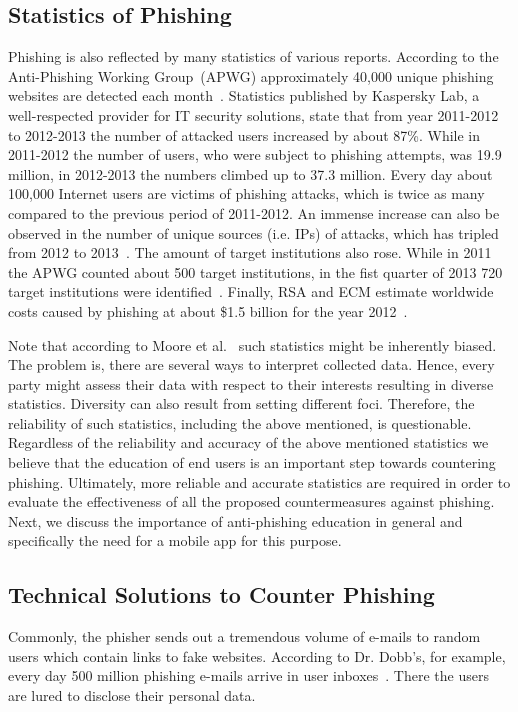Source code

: \subsection{Statistics of Phishing}
\label{s:stats}
Phishing is also reflected by many statistics of various reports. 
 According to the Anti-Phishing Working Group~(APWG) approximately 40,000 unique phishing websites are detected each month~\cite{antiphishingtrendreport2013}. Statistics published by Kaspersky Lab, a well-respected provider for IT security solutions, state that from year 2011-2012 to 2012-2013 the number of attacked users increased by about 87\%. While in 2011-2012 the number of users, who were subject to phishing attempts, was 19.9 million, in 2012-2013 the numbers climbed up to 37.3 million. 
 Every day about 100,000 Internet users are victims of phishing attacks, which is twice as many compared to the previous period of 2011-2012. An immense increase can also be observed in the number of unique sources (i.e. IPs) of attacks, which has tripled from 2012 to 2013~\cite{kasperskyreport2013}. The amount of target institutions also rose. 
 While in 2011 the APWG counted about 500 target institutions, in the fist quarter of 2013 720 target institutions were identified~\cite{antiphishingglobalreport2013}. 
Finally, RSA and ECM estimate worldwide costs caused by phishing at about \$1.5 billion for the year 2012~\cite{rsa2013}. 

Note that according to Moore et al.~\cite{moore2010hard} such statistics might be inherently biased. 
The problem is, there are several ways to interpret collected data. 
Hence, every party might assess their data with respect to their interests resulting in diverse statistics. 
Diversity can also result from setting different foci.
Therefore, the reliability of such statistics, including the above mentioned, is questionable. 
Regardless of the reliability and accuracy of the above mentioned statistics we believe that the education of end users is an important step towards countering phishing. 
Ultimately, more reliable and accurate statistics are required in order to evaluate the effectiveness of all the proposed countermeasures against phishing. 
Next, we discuss the importance of anti-phishing education in general and specifically the need for a mobile app for this purpose.
\subsection{Technical Solutions to Counter Phishing}
Commonly, the phisher sends out a tremendous volume of e-mails to random users which contain links to fake websites.
According to Dr. Dobb's, for example, every day 500 million phishing e-mails arrive in user inboxes~\cite{drdobb2012email}.
 There the users are lured to disclose their personal data.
________________
→ **What to work on**
Filter the listing above down to the lines that contain the word "also".

→ **Solution**
Phishing is also reflected by many statistics of various reports. 
 Every day about 100,000 Internet users are victims of phishing attacks, which is twice as many compared to the previous period of 2011-2012. An immense increase can also be observed in the number of unique sources (i.e. IPs) of attacks, which has tripled from 2012 to 2013~\cite{kasperskyreport2013}. The amount of target institutions also rose. 
Diversity can also result from setting different foci.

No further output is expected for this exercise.